Lemme explain. First off, RTV stands for Revisión Téchnica de Vehículos, which is a government agency that inspects the cars. (This is in addition to the registration, called the marchamo, and the government-required insurance.) You have to get your car inspected once a year to make sure that it’s running up to standards. (Which, of course, the government sets.)
Now I’m not saying the standards are too high — they’re probably low, given some of the things they could have called us out on. But even I couldn’t argue the reason we failed...
I arrived at the RTV office (near The Hangar) at about 6:50 this morning (you go early, before lines get long), and began a lot of waiting. First, you stand in a line to prove that you own the vehicle. I’m not sure why this is a required step, since it stands to reason that anyone could take your car in to get it tested, since it’s the car being tested, and not yourself.
Next, it’s a window to ... well, I’m not sure what to do exactly. Get your documentation for the test, I think. Then it’s a third window to pay your fee (9,930 colones for our car). Then it’s back to your car, and you drive around to the lines to get your car tested.
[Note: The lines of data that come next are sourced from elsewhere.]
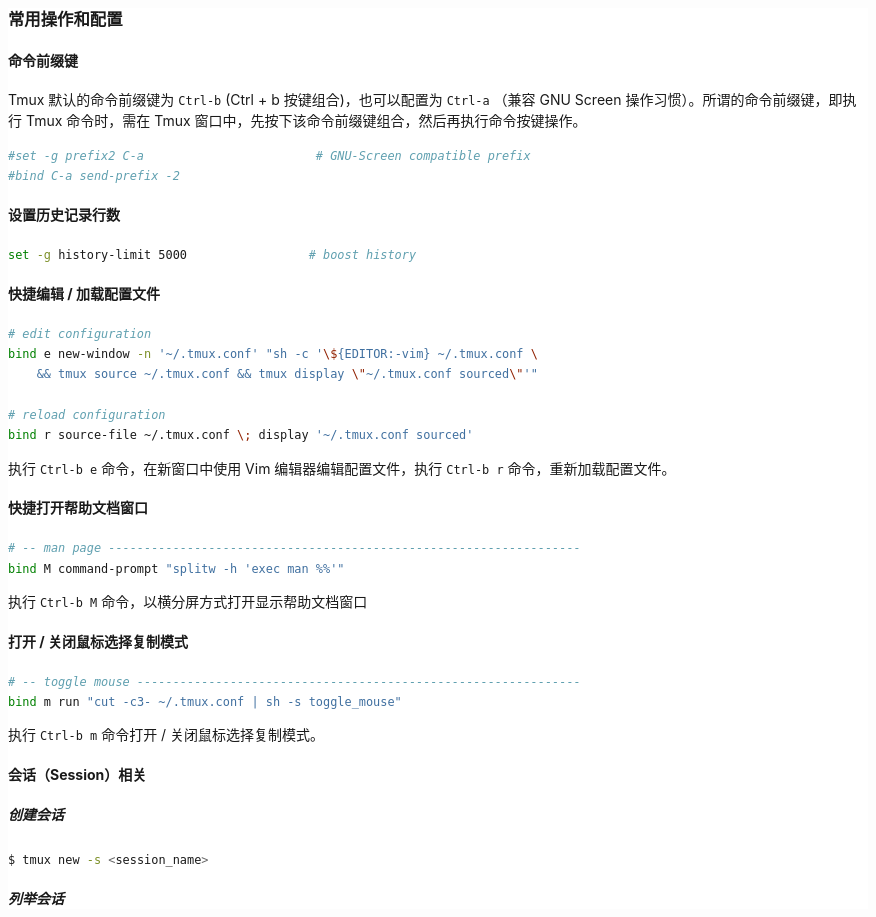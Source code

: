 ### 常用操作和配置

#### 命令前缀键

Tmux 默认的命令前缀键为 `Ctrl-b` (Ctrl + b 按键组合)，也可以配置为 `Ctrl-a` （兼容 GNU Screen 操作习惯）。所谓的命令前缀键，即执行 Tmux 命令时，需在 Tmux 窗口中，先按下该命令前缀键组合，然后再执行命令按键操作。

```bash
#set -g prefix2 C-a                        # GNU-Screen compatible prefix
#bind C-a send-prefix -2
```

#### 设置历史记录行数

```bash
set -g history-limit 5000                 # boost history
```

#### 快捷编辑 / 加载配置文件

```bash
# edit configuration
bind e new-window -n '~/.tmux.conf' "sh -c '\${EDITOR:-vim} ~/.tmux.conf \
    && tmux source ~/.tmux.conf && tmux display \"~/.tmux.conf sourced\"'"

# reload configuration
bind r source-file ~/.tmux.conf \; display '~/.tmux.conf sourced'
```

执行 `Ctrl-b e` 命令，在新窗口中使用 Vim 编辑器编辑配置文件，执行 `Ctrl-b r` 命令，重新加载配置文件。

#### 快捷打开帮助文档窗口

```bash
# -- man page ------------------------------------------------------------------
bind M command-prompt "splitw -h 'exec man %%'"
```

执行 `Ctrl-b M` 命令，以横分屏方式打开显示帮助文档窗口

#### 打开 / 关闭鼠标选择复制模式

```bash
# -- toggle mouse --------------------------------------------------------------
bind m run "cut -c3- ~/.tmux.conf | sh -s toggle_mouse"
```

执行 `Ctrl-b m` 命令打开 / 关闭鼠标选择复制模式。

#### 会话（Session）相关

##### 创建会话

```bash
$ tmux new -s <session_name>
```

##### 列举会话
This is where I started to get nervous, ‘cuz I knew there were a couple of things wrong. First, the rear driver-side window won’t roll down. There’s an electrical problem of some kind. Also, the passenger side mirror is loose due to an altercation with the security gate at the complex (it still works perfectly well, but it does lift if you pull up on it). I honestly didn’t think any of that would flunk us, though.
The building all of this sits in is huge. There are six lanes, some of which are dedicated to large vehicles (e.g. trucks, busses), some for diesel-only vehicles, some for permanent 4x4s. Most can handle regular gasoline cars, though. (You’ll understand why in a moment.)
First, an inspector (one of many) comes out to do a visual inspection of your car. Moulding, whether your windows roll down or not (insert first small heart-attack here), your window wipers work, lights come on and off, turn signals work, doors open and close properly, seatbelts click and unclick (you’d be surprised...), and that your brake lights work.
Then you drive up a short ramp into the building, where they dig around in your engine compartment, looking for leaks. (They even check your oil — hadn’t expected that one, even after I saw them getting picky.) Once that’s done, you drive a bit forward, and they test your emissions.
Yes, despite the fact that pollution seems to be a continuing problem here, and that I’ve seen trucks BELCH out the blackest exhaust you can imagine, they test for emissions. Thankfully, I think we passed that one.
Next is a shock absorber test. If you’ve ever driven on a Costa Rican road for any length, you know why this is important. Front and rear, each side tested independently. All of it automated, with big televisions spitting out the results as they happen. It’s almost like a video game, but you really do not want to lose.
After that is the brake test. Both sets of wheels are tests, front and rear, by driving into a set of rollers. The idea is for you to be able to have your brakes kick you out of the machine (e.g. your wheels lock up, and the rollers push your car out). Front, fine. Emergency, fine. Rear ... rear? Hello, rear? FAILED.
This was when I expected that I’d be told to come back. But the tests weren’t done yet.
Next was to a pit, where someone looked at the car from underneath. Unlike all the other tests, where a person was right beside me and could guesture with their hands, the guy was talking to me over a speaker from underneath. I got most of it, but some of the instructions went right over my head.
Finally done, I parked the car and went to the booth to get my results. With no surprise (but considerable frustration, considering the car was supposed to be in good condition when we bought it), the car had failed. The brakes have to be replaced so we can continue to drive. It also means that without the RTV approval, we can’t really go very far, lest we get pulled over for an expired RTV (eeek) and lose the plates.